CDE Lightband offers triple play and is part of the Clarksville Department of Electricity. Clarksville is a fast growing city with around 133,000 located along the northwestern border of the state. In addition to the 1 gig service, CDE Lightband offers speeds from 10 - 100 Mbps symmetrical and a variety of smartly priced packages.

While 1 gig of service will make life faster for the residential customers who choose it, community leaders also see the possibilities for the community as a whole. From the article:

"Opportunities for education, health and industrial uses are unlimited with the 1 gigabit of Internet services that CDE Lightband now offers, and it helps to position our community for further economic growth,” Clarksville Mayor Kim McMillan said in the [press] release.

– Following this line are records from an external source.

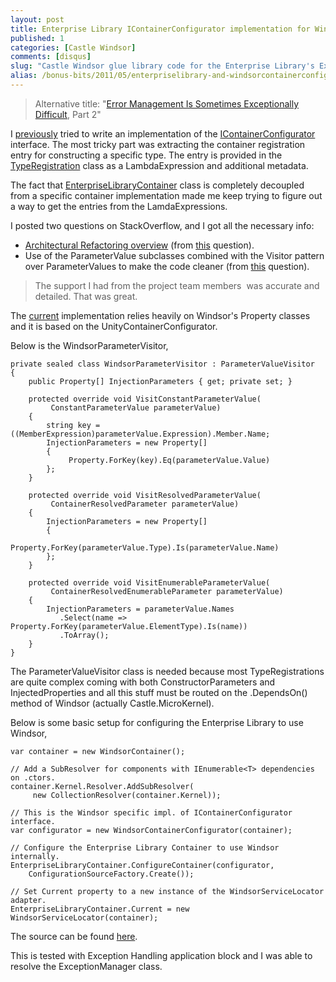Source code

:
 ```yaml
---
layout: post
title: Enterprise Library IContainerConfigurator implementation for Windsor
published: 1
categories: [Castle Windsor]
comments: [disqus]
slug: "Castle Windsor glue library code for the Enterprise Library's Exception Handling Application Block."
alias: /bonus-bits/2011/05/enterpriselibrary-and-windsorcontainerconfigurator.html
---
```

<blockquote>
<p>Alternative title: "<a title="Error Management Is Sometimes Exceptionally Difficult" href="http://www.nikosbaxevanis.com/bonus-bits/2011/05/error-management-is-sometimes-exceptionally-difficult.html" target="_blank">Error Management Is Sometimes Exceptionally Difficult</a>, Part 2"</p>
</blockquote>
<p>I <a href="http://www.nikosbaxevanis.com/bonus-bits/2011/05/error-management-is-sometimes-exceptionally-difficult.html" target="_blank">previously</a>&nbsp;tried to write an implementation of the <a title="Implement this interface to create an object that can read a set of TypeRegistration objects representing the current Enterprise Library configuration and configure a dependency injection container with that information." href="http://msdn.microsoft.com/en-us/library/microsoft.practices.enterpriselibrary.common.configuration.containermodel.icontainerconfigurator(v=pandp.50).aspx" target="_blank">IContainerConfigurator</a> interface. The most tricky part was extracting the container registration entry for constructing a specific type. The entry is provided in the <a title="Microsoft.Practices.EnterpriseLibrary.Common.Configuration.ContainerModel TypeRegistration(Of T) Class" href="http://msdn.microsoft.com/en-us/library/ff669651(v=pandp.50).aspx" target="_blank">TypeRegistration</a> class as a LambdaExpression and additional metadata.</p>
<p>The fact that <a title="Entry point for the container infrastructure for Enterprise Library." href="http://msdn.microsoft.com/en-us/library/microsoft.practices.enterpriselibrary.common.configuration.enterpriselibrarycontainer(v=pandp.50).aspx" target="_blank">EnterpriseLibraryContainer</a>&nbsp;class is completely decoupled from a specific container implementation made me keep trying to figure out a way to get the entries from the LamdaExpressions.</p>
<p>I posted two questions on StackOverflow, and I got all the necessary info:</p>
<ul>
<li><a rel="nofollow" href="http://blogs.msdn.com/b/agile/archive/2009/06/25/enterprise-library-5-0-architectural-refactoring-complete.aspx">Architectural Refactoring overview</a>&nbsp;(from <a title="Exception Handling Block - Manually registering the ExceptionManager class" href="http://stackoverflow.com/questions/5968725/exception-handling-block-manually-registering-the-exceptionmanager-class" target="_blank">this</a>&nbsp;question).</li>
<li>Use of the&nbsp;ParameterValue subclasses combined with the Visitor pattern over ParameterValues to make the code cleaner (from <a href="http://stackoverflow.com/questions/5955813/enterprise-library-get-value-from-parametervalue-expression" title="Enterprise Library - Get value from ParameterValue Expression" target="_blank">this</a>&nbsp;question).</li>
</ul>
<blockquote>
<p>The support I had from the project team members &nbsp;was accurate and detailed. That was great.</p>
</blockquote>
<p>The <a title="WindsorContainerConfigurator.cs" href="http://entlibcontrib.codeplex.com/SourceControl/changeset/63545" target="_blank">current</a> implementation relies heavily on Windsor's Property classes and it is based on the UnityContainerConfigurator.</p>
<p>Below is the WindsorParameterVisitor,</p>

```
private sealed class WindsorParameterVisitor : ParameterValueVisitor
{
    public Property[] InjectionParameters { get; private set; }

    protected override void VisitConstantParameterValue(
         ConstantParameterValue parameterValue)
    {
        string key = ((MemberExpression)parameterValue.Expression).Member.Name;
        InjectionParameters = new Property[] 
        {
             Property.ForKey(key).Eq(parameterValue.Value) 
        };
    }

    protected override void VisitResolvedParameterValue(
         ContainerResolvedParameter parameterValue)
    {
        InjectionParameters = new Property[] 
        {
             Property.ForKey(parameterValue.Type).Is(parameterValue.Name) 
        };
    }

    protected override void VisitEnumerableParameterValue(
         ContainerResolvedEnumerableParameter parameterValue)
    {
        InjectionParameters = parameterValue.Names
           .Select(name => Property.ForKey(parameterValue.ElementType).Is(name))
           .ToArray();
    }
}
```
      
<p>The ParameterValueVisitor class is needed because most TypeRegistrations are quite complex coming with both ConstructorParameters and InjectedProperties and all this stuff must be routed on the .DependsOn() method of Windsor (actually Castle.MicroKernel).</p>
<p>Below is some basic setup for configuring the Enterprise Library to use Windsor,</p>

```
var container = new WindsorContainer();

// Add a SubResolver for components with IEnumerable<T> dependencies on .ctors.
container.Kernel.Resolver.AddSubResolver(
     new CollectionResolver(container.Kernel));

// This is the Windsor specific impl. of IContainerConfigurator interface.
var configurator = new WindsorContainerConfigurator(container);

// Configure the Enterprise Library Container to use Windsor internally.
EnterpriseLibraryContainer.ConfigureContainer(configurator, 
    ConfigurationSourceFactory.Create());

// Set Current property to a new instance of the WindsorServiceLocator adapter.
EnterpriseLibraryContainer.Current = new WindsorServiceLocator(container);
```

<p>The source can be found <a href="http://entlibcontrib.codeplex.com/SourceControl/changeset/63545" target="_blank">here</a>.</p>
<p>This is tested with Exception Handling application block and I was able to resolve the ExceptionManager class.</p>


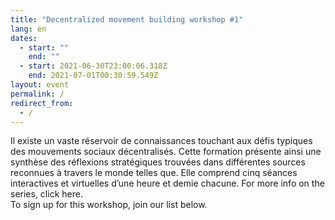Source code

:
 ```yaml
---
title: "Decentralized movement building workshop #1"
lang: en
dates:
  - start: ""
    end: ""
  - start: 2021-06-30T23:00:06.318Z
    end: 2021-07-01T00:30:59.549Z
layout: event
permalink: /
redirect_from:
  - /
---
```

Il existe un vaste réservoir de connaissances touchant aux défis typiques des mouvements sociaux décentralisés. Cette formation présente ainsi une synthèse des réflexions stratégiques trouvées dans différentes sources reconnues à travers le monde telles que. Elle comprend cinq séances interactives et virtuelles d’une heure et demie chacune. For more info on the series, click here.\
To sign up for this workshop, join our list below.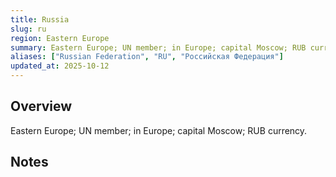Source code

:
 ```yaml
---
title: Russia
slug: ru
region: Eastern Europe
summary: Eastern Europe; UN member; in Europe; capital Moscow; RUB currency.
aliases: ["Russian Federation", "RU", "Российская Федерация"]
updated_at: 2025-10-12
---
```


## Overview

Eastern Europe; UN member; in Europe; capital Moscow; RUB currency.

## Notes

<!-- Add your first note below -->
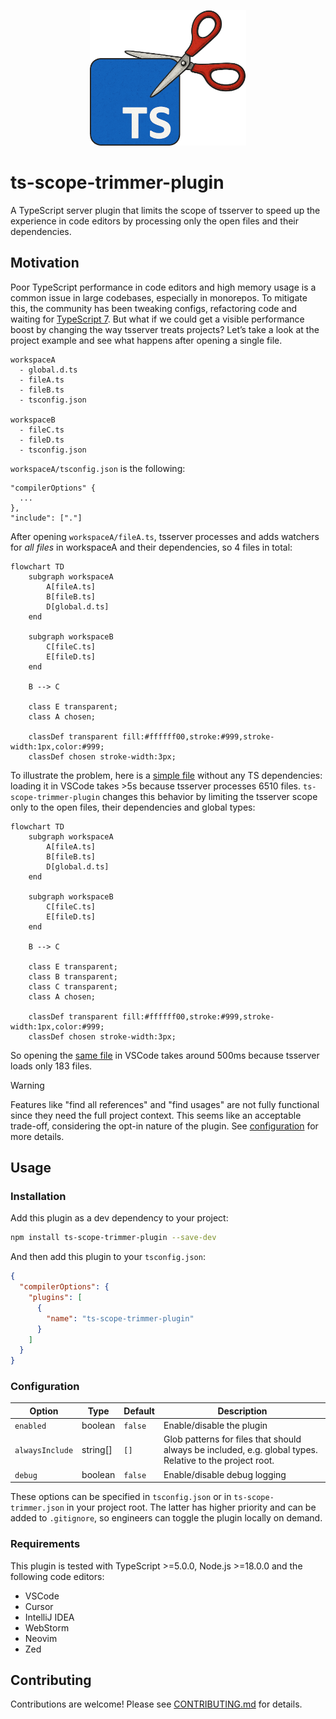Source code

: <p align="center">
	<img width="250" height="217" alt="Logo" src="https://raw.githubusercontent.com/miroapp/ts-scope-trimmer-plugin/refs/heads/main/logo.png" />
</p>

# ts-scope-trimmer-plugin

A TypeScript server plugin that limits the scope of tsserver to speed up the experience in code editors by processing only the open files and their dependencies.

## Motivation

Poor TypeScript performance in code editors and high memory usage is a common issue in large codebases, especially in monorepos. To mitigate this, the community has been tweaking configs, refactoring code and waiting for [TypeScript 7](https://devblogs.microsoft.com/typescript/typescript-native-port/). But what if we could get a visible performance boost by changing the way tsserver treats projects? Let’s take a look at the project example and see what happens after opening a single file.
```
workspaceA
  - global.d.ts
  - fileA.ts
  - fileB.ts
  - tsconfig.json

workspaceB
  - fileC.ts
  - fileD.ts
  - tsconfig.json
```

`workspaceA/tsconfig.json` is the following:

```
"compilerOptions" {
  ...
},
"include": ["."]
```
After opening `workspaceA/fileA.ts`, tsserver processes and adds watchers for *all files* in workspaceA and their dependencies, so 4 files in total:

```mermaid
flowchart TD
    subgraph workspaceA
        A[fileA.ts]
        B[fileB.ts]
        D[global.d.ts]
    end

    subgraph workspaceB
        C[fileC.ts]
        E[fileD.ts]
    end

    B --> C

    class E transparent;
    class A chosen;

    classDef transparent fill:#ffffff00,stroke:#999,stroke-width:1px,color:#999;
    classDef chosen stroke-width:3px;
```

To illustrate the problem, here is a [simple file](https://github.com/voronin-ivan/large-monorepo/blob/c7bcab106ef76277739b6eebdfa30739fa549e56/apps/crew/pages/index.tsx) without any TS dependencies: loading it in VSCode takes >5s because tsserver processes 6510 files. `ts-scope-trimmer-plugin` changes this behavior by limiting the tsserver scope only to the open files, their dependencies and global types:

```mermaid
flowchart TD
    subgraph workspaceA
        A[fileA.ts]
        B[fileB.ts]
        D[global.d.ts]
    end

    subgraph workspaceB
        C[fileC.ts]
        E[fileD.ts]
    end

    B --> C

    class E transparent;
    class B transparent;
    class C transparent;
    class A chosen;

    classDef transparent fill:#ffffff00,stroke:#999,stroke-width:1px,color:#999;
    classDef chosen stroke-width:3px;
```

So opening the [same file](https://github.com/voronin-ivan/large-monorepo/blob/c7bcab106ef76277739b6eebdfa30739fa549e56/apps/crew/pages/index.tsx) in VSCode takes around 500ms because tsserver loads only 183 files.

> [!WARNING]  
> Features like "find all references" and "find usages" are not fully functional since they need the full project context. This seems like an acceptable trade-off, considering the opt-in nature of the plugin. See [configuration](#configuration) for more details.

## Usage

### Installation

Add this plugin as a dev dependency to your project:

```bash
npm install ts-scope-trimmer-plugin --save-dev
```

And then add this plugin to your `tsconfig.json`:

```json
{
  "compilerOptions": {
    "plugins": [
      {
        "name": "ts-scope-trimmer-plugin"
      }
    ]
  }
}
```

### Configuration

| Option          | Type     | Default | Description                        |
| --------------- | -------- | ------- | ---------------------------------- |
| `enabled`       | boolean  | `false` | Enable/disable the plugin          |
| `alwaysInclude` | string[] | `[]`    | Glob patterns for files that should always be included, e.g. global types. Relative to the project root. |
| `debug`         | boolean  | `false` | Enable/disable debug logging       |

These options can be specified in `tsconfig.json` or in `ts-scope-trimmer.json` in your project root. The latter has higher priority and can be added to `.gitignore`, so engineers can toggle the plugin locally on demand.

### Requirements

This plugin is tested with TypeScript >=5.0.0, Node.js >=18.0.0 and the following code editors:

- VSCode
- Cursor
- IntelliJ IDEA
- WebStorm
- Neovim
- Zed

## Contributing

Contributions are welcome! Please see [CONTRIBUTING.md](CONTRIBUTING.md) for details.
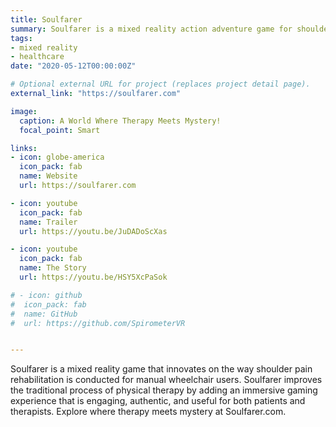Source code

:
 ```yaml
---
title: Soulfarer
summary: Soulfarer is a mixed reality action adventure game for shoulder pain rehabilitation.
tags:
- mixed reality
- healthcare
date: "2020-05-12T00:00:00Z"

# Optional external URL for project (replaces project detail page).
external_link: "https://soulfarer.com"

image:
  caption: A World Where Therapy Meets Mystery!
  focal_point: Smart

links:
- icon: globe-america
  icon_pack: fab
  name: Website
  url: https://soulfarer.com

- icon: youtube
  icon_pack: fab
  name: Trailer
  url: https://youtu.be/JuDADoScXas

- icon: youtube
  icon_pack: fab
  name: The Story
  url: https://youtu.be/HSY5XcPaSok

# - icon: github
#  icon_pack: fab
#  name: GitHub
#  url: https://github.com/SpirometerVR


---
```


Soulfarer is a mixed reality game that innovates on the way shoulder pain rehabilitation is conducted for manual wheelchair users. Soulfarer improves the traditional process of physical therapy by adding an immersive gaming experience that is engaging, authentic, and useful for both patients and therapists. Explore where therapy meets mystery at Soulfarer.com.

Congrats to CDE Lightband, its new 1 gig customer, and the Clarksville community!

Posted April 3, 2013 by Lisa Gonzalez

Spencer Municipal Utilities (SMU) of Spencer, Iowa, will be replacing old copper cable with fiber this summer. According to the Daily Reporter, customers can expect the upgrade with no increase in rates. From the article:

"Just like internet service has evolved from dial up to DSL and cable modem, fiber will give customers the next level of service to continue to improve the way they live, work and play here in Spencer," Amanda Gloyd, SMU marketing and community relations manager," said.

"We want to keep our customers on the cutting edge," she said.

Plans are to upgrade around 700 customers in one section of town during this first phase at a cost of around $2 million.

"This project is all paid for with cash in the bank," [General Manager Steve] Pick said. "This is an investment in the system."

SMU has offered telecommunications services to customers since 2000 and supplies water, electric, cable tv, Internet, telephone, and wireless service in the town of about 11,000. Rates for Internet range from $20 to $225 per month with cable tv analog Basic service as low as $14 and Basic Plus at $46. As options are added, monthly fees increase.

We see regular upgrades in service with little or no increase in price from many municipal networks. Comparatively, increases in price with little or no increase in service is a typical business decision from the private sector. Unlike AT&T, CenturyLink, or Time Warner Cable, municipal networks like SMU consider customers to be shareholders, and do what is best for the community at large.

We spoke with Curtis Dean of the Iowa Association of Municipal Utilities for episode 13 of the Community Broadband Bits podcast. He told us about the tradition in Iowa for self-reliance and its manifestation in the telecommunications industry.

Curtis also told us about Hansen's Clothing, a century-old men's clothier in Spencer. This community staple was on the edge of closing its doors until broadband came to town. Hansen's was able to begin selling high quality clothing online, offering pieces...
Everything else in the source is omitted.